WHAT THE TASK REQUIRES: Look through the data below. Pick out the lines holding the string "empleada".

Dataset entries:
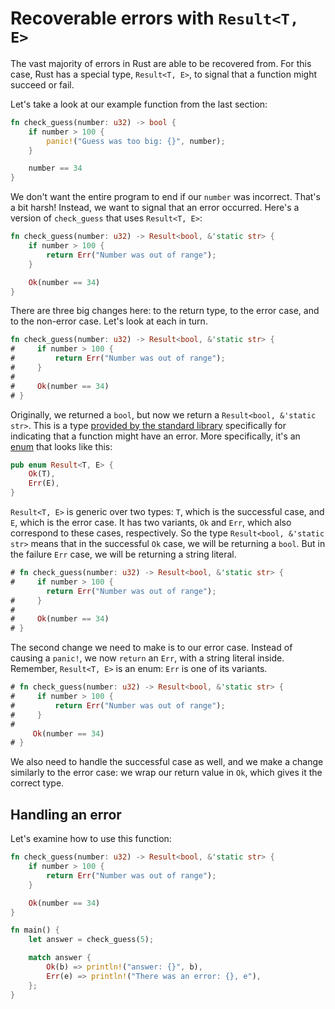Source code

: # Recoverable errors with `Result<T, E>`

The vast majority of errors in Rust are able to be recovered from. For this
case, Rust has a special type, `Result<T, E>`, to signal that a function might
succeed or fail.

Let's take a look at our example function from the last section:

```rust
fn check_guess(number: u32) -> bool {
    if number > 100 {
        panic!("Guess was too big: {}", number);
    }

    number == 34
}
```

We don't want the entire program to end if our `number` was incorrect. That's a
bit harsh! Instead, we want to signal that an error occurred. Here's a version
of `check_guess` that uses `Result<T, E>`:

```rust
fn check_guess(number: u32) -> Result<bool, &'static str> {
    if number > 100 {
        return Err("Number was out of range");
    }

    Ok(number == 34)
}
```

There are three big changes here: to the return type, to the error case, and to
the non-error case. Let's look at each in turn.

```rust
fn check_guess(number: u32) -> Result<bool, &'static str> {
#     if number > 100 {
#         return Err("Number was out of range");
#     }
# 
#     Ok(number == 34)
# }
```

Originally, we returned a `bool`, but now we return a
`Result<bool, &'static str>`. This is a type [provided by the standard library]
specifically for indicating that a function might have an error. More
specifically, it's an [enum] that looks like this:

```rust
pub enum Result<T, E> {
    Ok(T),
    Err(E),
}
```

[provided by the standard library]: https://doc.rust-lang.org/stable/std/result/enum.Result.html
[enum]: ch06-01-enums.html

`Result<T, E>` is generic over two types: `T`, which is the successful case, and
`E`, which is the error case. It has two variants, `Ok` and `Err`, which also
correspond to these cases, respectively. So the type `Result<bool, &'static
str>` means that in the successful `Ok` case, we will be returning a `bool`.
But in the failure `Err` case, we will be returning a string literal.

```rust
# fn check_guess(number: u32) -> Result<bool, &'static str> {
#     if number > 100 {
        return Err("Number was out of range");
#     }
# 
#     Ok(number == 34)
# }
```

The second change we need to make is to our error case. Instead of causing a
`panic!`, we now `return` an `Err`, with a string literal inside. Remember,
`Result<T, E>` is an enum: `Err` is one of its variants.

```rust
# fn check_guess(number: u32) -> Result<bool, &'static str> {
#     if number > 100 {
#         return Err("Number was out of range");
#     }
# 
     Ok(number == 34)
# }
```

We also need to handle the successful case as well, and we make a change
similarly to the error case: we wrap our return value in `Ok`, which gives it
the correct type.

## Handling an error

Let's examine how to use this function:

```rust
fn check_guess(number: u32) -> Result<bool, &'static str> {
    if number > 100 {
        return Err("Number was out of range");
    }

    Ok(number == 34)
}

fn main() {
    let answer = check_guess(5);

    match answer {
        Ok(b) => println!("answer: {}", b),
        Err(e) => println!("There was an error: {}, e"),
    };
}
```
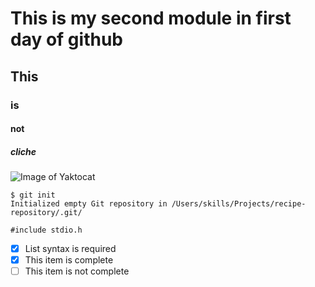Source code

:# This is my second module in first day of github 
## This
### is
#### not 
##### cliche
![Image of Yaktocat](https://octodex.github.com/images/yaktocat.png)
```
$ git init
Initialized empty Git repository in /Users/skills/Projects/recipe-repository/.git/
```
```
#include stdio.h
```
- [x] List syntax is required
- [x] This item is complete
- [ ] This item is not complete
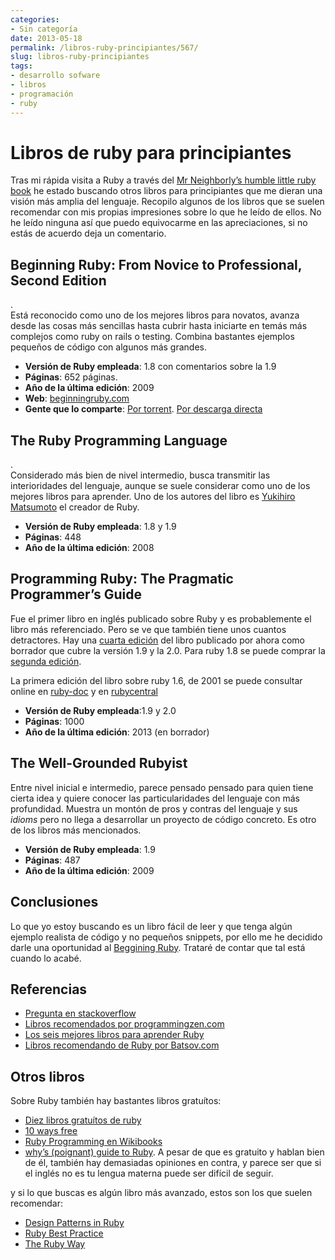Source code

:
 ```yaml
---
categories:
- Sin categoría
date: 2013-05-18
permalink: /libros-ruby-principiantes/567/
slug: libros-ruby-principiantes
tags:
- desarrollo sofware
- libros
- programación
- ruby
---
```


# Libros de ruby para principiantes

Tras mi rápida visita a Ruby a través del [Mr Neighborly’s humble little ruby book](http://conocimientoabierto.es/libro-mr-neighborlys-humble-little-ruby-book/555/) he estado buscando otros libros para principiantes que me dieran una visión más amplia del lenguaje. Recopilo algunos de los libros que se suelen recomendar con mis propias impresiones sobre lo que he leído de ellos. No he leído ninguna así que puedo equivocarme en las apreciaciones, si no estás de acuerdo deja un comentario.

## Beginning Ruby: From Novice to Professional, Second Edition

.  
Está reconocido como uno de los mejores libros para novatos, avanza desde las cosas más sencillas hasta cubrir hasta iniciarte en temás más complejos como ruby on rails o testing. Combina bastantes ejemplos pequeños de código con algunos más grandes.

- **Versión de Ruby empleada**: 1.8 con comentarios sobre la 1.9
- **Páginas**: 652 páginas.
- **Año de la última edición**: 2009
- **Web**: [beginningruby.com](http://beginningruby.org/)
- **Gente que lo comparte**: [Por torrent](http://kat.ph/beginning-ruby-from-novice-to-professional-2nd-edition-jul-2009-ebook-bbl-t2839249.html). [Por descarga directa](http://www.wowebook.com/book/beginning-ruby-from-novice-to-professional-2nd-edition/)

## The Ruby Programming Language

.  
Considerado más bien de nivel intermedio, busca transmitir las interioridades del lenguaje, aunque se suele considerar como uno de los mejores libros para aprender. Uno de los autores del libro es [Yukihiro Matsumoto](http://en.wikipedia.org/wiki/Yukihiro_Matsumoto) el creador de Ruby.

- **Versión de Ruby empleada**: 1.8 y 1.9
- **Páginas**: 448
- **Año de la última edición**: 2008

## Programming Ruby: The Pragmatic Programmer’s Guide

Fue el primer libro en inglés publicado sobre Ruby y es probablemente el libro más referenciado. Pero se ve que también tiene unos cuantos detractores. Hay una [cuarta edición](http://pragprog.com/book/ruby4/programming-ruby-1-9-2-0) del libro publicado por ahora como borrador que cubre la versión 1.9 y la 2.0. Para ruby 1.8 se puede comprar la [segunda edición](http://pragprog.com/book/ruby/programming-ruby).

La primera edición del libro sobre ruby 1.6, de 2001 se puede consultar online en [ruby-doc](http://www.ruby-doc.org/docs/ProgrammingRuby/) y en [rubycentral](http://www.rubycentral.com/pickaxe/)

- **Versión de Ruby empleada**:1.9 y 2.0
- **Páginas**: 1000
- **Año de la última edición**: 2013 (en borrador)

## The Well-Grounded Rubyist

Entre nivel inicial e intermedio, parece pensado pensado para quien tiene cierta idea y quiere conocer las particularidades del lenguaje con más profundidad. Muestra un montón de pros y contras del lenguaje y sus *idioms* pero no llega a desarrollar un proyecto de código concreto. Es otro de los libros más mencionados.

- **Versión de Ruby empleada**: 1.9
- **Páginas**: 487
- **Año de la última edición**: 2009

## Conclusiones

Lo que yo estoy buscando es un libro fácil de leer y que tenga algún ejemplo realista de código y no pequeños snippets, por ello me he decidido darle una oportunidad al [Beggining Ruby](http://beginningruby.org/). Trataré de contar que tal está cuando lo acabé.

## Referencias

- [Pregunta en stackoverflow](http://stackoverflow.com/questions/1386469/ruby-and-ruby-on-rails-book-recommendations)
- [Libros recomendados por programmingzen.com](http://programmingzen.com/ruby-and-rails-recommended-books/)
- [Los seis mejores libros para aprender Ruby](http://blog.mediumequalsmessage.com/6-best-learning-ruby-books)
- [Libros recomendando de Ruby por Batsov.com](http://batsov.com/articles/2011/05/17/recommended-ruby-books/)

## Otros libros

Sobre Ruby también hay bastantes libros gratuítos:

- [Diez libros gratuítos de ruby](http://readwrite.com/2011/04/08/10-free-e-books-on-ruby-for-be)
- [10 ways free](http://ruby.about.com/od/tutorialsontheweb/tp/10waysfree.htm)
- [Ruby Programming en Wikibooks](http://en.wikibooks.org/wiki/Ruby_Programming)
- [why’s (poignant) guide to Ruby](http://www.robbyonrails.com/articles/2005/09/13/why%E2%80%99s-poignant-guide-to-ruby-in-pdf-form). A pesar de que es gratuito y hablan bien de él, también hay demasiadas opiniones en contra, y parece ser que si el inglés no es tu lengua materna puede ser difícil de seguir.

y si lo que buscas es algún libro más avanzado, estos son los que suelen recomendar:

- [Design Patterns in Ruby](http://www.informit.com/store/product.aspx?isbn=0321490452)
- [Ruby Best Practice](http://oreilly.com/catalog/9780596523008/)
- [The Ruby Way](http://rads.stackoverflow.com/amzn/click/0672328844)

OUTPUT FOR THIS EXERCISE:
- **Versión de Ruby empleada**: 1.8 con comentarios sobre la 1.9
- **Versión de Ruby empleada**: 1.8 y 1.9
- **Versión de Ruby empleada**:1.9 y 2.0
- **Versión de Ruby empleada**: 1.9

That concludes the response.